◆ EXERCISE DETAILS: Write out exactly the lines below that run from the one containing "ALL MY FRIENDS" through the one containing "If you are under", both included, with no other lines.

--- EXERCISE DATA Enclosed Below ---

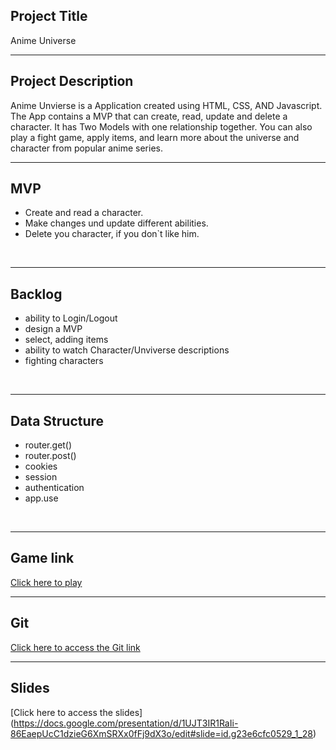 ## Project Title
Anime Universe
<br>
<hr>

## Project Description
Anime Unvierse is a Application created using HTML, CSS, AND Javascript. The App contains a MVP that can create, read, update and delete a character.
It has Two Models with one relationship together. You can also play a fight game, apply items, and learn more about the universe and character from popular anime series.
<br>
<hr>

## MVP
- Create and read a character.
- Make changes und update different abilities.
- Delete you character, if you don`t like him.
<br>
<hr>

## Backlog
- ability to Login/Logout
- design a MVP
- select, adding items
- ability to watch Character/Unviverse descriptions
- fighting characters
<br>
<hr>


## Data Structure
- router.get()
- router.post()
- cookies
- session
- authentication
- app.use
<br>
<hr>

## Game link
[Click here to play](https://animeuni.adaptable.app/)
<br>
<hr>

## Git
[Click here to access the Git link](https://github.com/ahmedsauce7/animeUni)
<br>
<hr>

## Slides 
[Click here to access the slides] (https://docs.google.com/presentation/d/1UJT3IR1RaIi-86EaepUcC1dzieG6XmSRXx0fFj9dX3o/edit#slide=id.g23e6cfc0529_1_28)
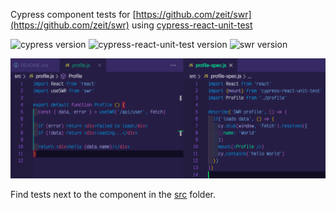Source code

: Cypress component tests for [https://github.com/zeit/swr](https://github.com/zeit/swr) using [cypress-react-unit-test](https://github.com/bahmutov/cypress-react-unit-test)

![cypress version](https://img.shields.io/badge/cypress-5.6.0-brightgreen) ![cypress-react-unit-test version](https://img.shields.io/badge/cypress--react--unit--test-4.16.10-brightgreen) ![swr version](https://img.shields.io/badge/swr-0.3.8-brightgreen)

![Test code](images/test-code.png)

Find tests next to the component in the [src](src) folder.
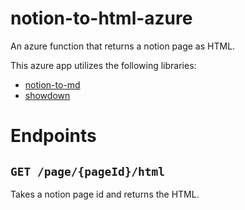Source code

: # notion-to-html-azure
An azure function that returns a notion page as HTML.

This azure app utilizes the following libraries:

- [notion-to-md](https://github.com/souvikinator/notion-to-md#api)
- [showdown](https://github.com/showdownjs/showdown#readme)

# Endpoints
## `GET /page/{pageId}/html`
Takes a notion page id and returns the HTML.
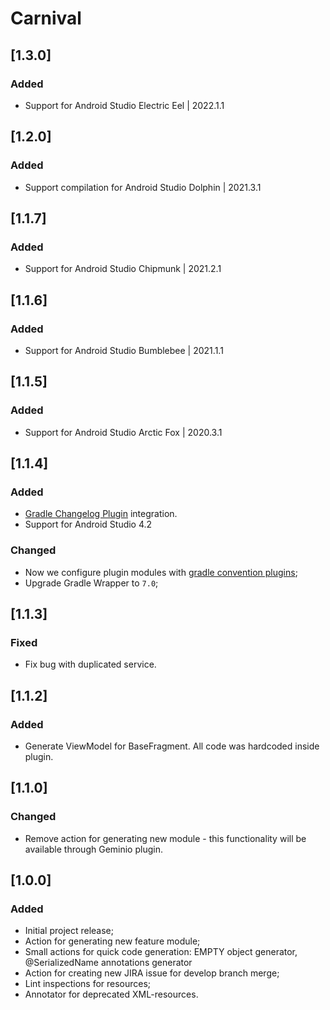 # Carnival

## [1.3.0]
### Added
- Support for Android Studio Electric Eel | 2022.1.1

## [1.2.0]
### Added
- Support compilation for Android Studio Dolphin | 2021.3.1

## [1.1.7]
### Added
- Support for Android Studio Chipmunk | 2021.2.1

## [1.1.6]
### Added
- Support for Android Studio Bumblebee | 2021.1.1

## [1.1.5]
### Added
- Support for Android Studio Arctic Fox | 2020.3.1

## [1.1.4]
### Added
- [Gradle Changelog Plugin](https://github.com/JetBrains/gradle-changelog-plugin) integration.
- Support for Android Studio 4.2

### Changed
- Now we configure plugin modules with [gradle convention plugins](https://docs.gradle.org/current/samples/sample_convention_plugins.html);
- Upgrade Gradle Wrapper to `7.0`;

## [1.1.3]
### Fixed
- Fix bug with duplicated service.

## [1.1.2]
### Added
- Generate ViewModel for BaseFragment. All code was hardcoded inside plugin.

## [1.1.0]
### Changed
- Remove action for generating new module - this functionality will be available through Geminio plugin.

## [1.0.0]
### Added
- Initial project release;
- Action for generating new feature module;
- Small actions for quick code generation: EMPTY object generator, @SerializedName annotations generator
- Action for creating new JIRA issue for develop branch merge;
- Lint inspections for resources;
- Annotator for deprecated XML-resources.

--- End of Enclosed EXERCISE DATA ---
--- EXERCISE DATA Enclosed Below ---

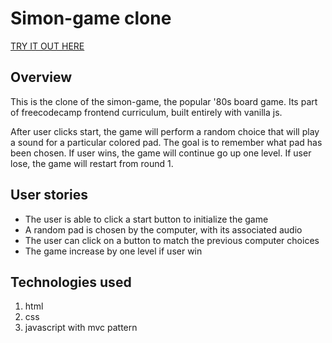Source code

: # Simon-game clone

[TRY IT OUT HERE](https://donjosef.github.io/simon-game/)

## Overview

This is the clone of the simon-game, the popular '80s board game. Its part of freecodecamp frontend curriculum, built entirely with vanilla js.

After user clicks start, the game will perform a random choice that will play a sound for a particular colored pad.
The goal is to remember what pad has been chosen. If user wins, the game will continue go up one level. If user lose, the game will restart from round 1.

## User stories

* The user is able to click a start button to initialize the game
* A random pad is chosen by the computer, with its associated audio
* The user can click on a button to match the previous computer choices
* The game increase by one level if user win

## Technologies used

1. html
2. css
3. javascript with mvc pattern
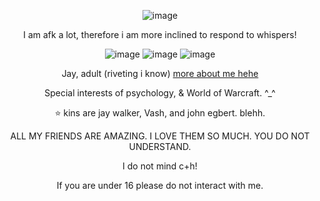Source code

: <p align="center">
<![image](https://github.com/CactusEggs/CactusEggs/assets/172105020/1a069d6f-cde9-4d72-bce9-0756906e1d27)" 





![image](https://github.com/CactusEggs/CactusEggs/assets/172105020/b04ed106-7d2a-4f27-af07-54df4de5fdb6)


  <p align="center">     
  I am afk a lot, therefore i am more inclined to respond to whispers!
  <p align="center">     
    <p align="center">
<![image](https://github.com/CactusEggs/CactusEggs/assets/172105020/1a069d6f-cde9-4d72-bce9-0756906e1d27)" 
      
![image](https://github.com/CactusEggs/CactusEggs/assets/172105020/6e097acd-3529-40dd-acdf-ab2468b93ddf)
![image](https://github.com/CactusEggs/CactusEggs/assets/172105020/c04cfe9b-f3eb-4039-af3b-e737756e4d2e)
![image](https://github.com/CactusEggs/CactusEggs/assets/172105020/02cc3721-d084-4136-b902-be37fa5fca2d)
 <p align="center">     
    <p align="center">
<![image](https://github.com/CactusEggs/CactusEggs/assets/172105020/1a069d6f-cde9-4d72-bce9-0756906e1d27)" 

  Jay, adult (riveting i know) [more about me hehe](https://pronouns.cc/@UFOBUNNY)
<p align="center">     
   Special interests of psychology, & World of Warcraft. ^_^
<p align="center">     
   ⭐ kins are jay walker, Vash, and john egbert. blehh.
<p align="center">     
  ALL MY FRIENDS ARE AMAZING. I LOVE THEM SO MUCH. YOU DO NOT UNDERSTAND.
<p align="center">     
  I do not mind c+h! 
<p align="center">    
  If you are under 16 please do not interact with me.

--- End of Enclosed EXERCISE DATA ---

◆ ANSWER TO THIS EXERCISE:
  ALL MY FRIENDS ARE AMAZING. I LOVE THEM SO MUCH. YOU DO NOT UNDERSTAND.
<p align="center">     
  I do not mind c+h! 
<p align="center">    
  If you are under 16 please do not interact with me.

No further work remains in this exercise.